1. Again we see that the fossil fuel industry is using their right to employ money-amplified free speech to persuade the world that man cannot possibly change the world’s climate and that continued use of their products is mankind’s wisest course of action. At least we are now at a point where accusing Big Carbon of being actively antinuclear is no longer dismissed as a left-wing conspiracy myth.

  2. I don’t know if it’s possible – I’m certain it would be a challenge, but I still sometimes think that those who wish to see us more quickly convert to a nuclear energy future, should try by every means possible, to get the big oil/”energy” companies to be the ones to drive that change.
    The situation currently is that A) “Big Oil”/”Big Coal” are very well funded and have very deep pockets from their fossil fuel operations, B) The Nuclear Industry is small (at least, compared to oil and coal), with needs for very high levels of capital to build nuclear plants, C) The Nuclear Industry is hobbled by an over-bearing regulatory regime, and lawsuits from ‘intervenor’ anti-nuclear groups, which are in large part being funded by the big fossil-fuel industries, D)The big fossil companies are, in addition to their indirect attacks through anti-nuclear groups, also directly lobbying congress and the executive branch, in order to try to both reduce their own regulatory burdens, but also to increase the burdens and/or reduce the help government might give to encourage nuclear.
    But, if you can get one or two of the big oil and/or coal companies to really jump into nuclear, the whole dynamic could change. I mean, those big companies could probably build 8 or 10 Nuclear Plants each, just from their huge oil and coal profits. Get the three or 4 biggest ‘energy’ companies in the world to move into nuclear, and you could probably see them building a combined 30-40 Nuclear Plants in 10 or 15 years.
    Why would they want to do that, when it has the potential to reduce demand (and thus price) for their ‘primary’ product? Because, first, their primary product, it appears will be likely, is going to get harder and harder to find and produce in the same quantities and at the same prices they can currently produce at, second, even if they start building nuclear plants, it’s going to take a LOT of nuclear plants being built before it even *starts* to hurt the price of oil and coal, and third, it can prepare them to continue to be leaders in the energy market in the future when they would start to become less profitable and powerful because their products were in decline. These companies need an ‘end game’ for the future, when they can’t get oil, gas, and coal at the rates of production they need to sustain their high profits. They need to start that transition now (or soon), while they are still flush with oil/gas/coal profits and still have a few decades of pretty high production levels left (so they can be using their ongoing fossil revenues to provide the capital for their investment in transitioning to nuclear energy – to pay for not only building the new plants, but hiring and training a new ‘corps’ of nuclear energy employees).

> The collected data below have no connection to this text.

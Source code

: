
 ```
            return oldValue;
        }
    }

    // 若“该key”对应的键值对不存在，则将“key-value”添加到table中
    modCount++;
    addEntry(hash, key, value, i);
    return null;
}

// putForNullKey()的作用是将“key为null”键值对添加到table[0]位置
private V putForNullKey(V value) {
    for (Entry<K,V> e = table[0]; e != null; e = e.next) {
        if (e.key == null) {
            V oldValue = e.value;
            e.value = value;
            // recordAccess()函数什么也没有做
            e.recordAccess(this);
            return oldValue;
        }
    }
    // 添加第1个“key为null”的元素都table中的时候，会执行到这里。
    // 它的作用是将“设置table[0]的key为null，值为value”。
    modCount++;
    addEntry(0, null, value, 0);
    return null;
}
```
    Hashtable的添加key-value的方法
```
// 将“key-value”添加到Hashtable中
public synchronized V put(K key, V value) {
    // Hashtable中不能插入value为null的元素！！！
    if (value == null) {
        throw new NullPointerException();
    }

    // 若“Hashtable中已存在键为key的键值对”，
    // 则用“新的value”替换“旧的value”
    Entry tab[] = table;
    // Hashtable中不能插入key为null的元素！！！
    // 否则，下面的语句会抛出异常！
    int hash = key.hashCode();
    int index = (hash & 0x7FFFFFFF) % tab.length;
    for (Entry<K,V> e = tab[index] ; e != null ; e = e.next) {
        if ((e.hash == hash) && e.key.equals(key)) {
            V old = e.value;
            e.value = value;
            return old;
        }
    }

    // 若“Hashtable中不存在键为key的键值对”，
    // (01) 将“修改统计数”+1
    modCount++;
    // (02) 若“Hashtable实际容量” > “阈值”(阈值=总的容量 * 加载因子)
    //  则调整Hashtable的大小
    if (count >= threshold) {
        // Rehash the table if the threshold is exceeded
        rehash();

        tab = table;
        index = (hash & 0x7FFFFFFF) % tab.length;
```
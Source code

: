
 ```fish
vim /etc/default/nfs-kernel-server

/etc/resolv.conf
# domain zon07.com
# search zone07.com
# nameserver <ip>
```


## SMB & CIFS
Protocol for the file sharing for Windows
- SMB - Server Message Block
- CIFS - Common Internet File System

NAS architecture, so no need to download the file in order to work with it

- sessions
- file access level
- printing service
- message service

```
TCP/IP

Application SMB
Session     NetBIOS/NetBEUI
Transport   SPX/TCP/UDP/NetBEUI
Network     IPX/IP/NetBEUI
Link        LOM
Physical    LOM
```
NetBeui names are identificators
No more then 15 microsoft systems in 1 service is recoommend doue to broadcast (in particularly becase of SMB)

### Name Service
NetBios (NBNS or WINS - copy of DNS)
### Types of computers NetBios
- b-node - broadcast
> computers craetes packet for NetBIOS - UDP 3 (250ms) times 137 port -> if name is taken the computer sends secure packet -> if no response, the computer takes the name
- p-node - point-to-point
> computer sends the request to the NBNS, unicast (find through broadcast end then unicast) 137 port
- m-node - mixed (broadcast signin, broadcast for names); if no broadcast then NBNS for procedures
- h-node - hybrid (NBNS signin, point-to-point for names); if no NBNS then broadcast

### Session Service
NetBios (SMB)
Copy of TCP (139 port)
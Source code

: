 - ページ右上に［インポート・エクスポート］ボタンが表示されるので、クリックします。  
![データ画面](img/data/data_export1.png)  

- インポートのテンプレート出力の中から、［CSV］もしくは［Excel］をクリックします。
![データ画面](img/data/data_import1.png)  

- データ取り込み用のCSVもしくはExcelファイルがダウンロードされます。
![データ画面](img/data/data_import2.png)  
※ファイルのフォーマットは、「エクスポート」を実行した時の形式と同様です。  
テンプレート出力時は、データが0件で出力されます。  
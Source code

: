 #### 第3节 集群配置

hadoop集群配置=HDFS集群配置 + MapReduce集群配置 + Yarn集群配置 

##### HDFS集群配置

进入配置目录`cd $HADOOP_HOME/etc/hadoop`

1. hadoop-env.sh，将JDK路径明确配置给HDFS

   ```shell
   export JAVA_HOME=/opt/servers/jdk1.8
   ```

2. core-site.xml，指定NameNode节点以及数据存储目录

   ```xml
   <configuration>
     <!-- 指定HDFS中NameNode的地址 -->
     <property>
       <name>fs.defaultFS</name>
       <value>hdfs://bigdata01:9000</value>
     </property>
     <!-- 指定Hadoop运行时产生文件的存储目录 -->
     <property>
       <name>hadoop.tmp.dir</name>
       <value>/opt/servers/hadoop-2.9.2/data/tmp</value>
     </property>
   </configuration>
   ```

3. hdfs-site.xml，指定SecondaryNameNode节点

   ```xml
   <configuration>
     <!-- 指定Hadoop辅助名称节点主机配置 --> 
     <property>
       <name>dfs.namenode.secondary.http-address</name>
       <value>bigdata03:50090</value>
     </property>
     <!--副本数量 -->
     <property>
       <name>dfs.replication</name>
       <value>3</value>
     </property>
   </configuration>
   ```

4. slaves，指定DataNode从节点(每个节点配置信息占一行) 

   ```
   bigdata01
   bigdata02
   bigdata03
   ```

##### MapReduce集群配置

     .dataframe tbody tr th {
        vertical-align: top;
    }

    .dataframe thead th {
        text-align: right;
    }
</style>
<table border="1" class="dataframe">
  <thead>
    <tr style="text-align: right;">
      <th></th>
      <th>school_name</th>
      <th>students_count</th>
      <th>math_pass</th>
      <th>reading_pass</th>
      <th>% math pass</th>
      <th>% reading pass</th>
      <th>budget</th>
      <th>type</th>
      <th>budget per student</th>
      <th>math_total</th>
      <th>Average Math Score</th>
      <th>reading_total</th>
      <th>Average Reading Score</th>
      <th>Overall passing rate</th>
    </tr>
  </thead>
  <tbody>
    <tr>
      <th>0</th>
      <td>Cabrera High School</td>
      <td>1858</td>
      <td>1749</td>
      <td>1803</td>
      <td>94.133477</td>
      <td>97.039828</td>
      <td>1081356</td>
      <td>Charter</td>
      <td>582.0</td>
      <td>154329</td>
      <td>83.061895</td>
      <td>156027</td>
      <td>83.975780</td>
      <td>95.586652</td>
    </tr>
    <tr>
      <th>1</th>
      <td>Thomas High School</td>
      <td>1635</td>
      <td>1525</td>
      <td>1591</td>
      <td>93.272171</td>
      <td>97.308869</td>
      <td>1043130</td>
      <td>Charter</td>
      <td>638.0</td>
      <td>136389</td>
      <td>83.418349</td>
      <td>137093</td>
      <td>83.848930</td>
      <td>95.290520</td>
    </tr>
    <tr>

    1. “Get the three or 4 biggest ‘energy’ companies in the world to move into nuclear, and you could probably see them building a combined 30-40 Nuclear Plants in 10 or 15 years.”
      Our requirements will be for around 5-10 thousand nuclear plants mid-century, with another order of magnitude increase over that by century’s end.

      1. If you do a joule per joule replacement of fossil fuels with nuclear, than yes the numbers to get into the tens to even hundreds of thousands, but keep in mind how much energy is used just moving fuel around. A lot of that won’t be necessary as more nuclear plants come online. Think of all those oil tanker, coal trains, and gas pipelines that will no longer be needed.

  3. 5-10 thousand plants by 2050? Yeah, I don’t see that happening . . . Why would we need that many? Right now we have about 100 plants, which supply 20% of our electricity, don’t we? So it would seem like to get 150% of our current energy levels (100% to match current generation, plus an extra 50% for growth in demand), we’d need, say, 600-700 new plants (in the U.S.). Even taking the whole rest of the world into account, I can’t see the theoretical maximum need for nuclear plants being more than about 2000-3000. Where are you getting the 5-10 thousand figure?
    Even if we theoretically need that many, would it really be *possible* to build that many? Seems to me we have a bit of a limit on the number of factories which can build reactors, the number of engineers and workers who are trained to do nuclear construciton, limit on the number of operators – I suppose that we could *someday* have enough properly trained people to construct and operate 5k-10k plants, but how could we *possibly* grow the industry that quickly? You’d need an awful lot of capacity which simply doesn’t exist right now, I think(?), to build that many plants?

    1. I’m getting the 5-10 thousand figure from the considerations I put into this essay:
      I agree that reaching that target will be difficult, and we likely will not make it, but the resources to do it can be deployed if we organise things properly. I se no reason why we shouldn’t be able, after about 10-15 years training and tooling up, be able to install 300GW capacity per annum worldwide.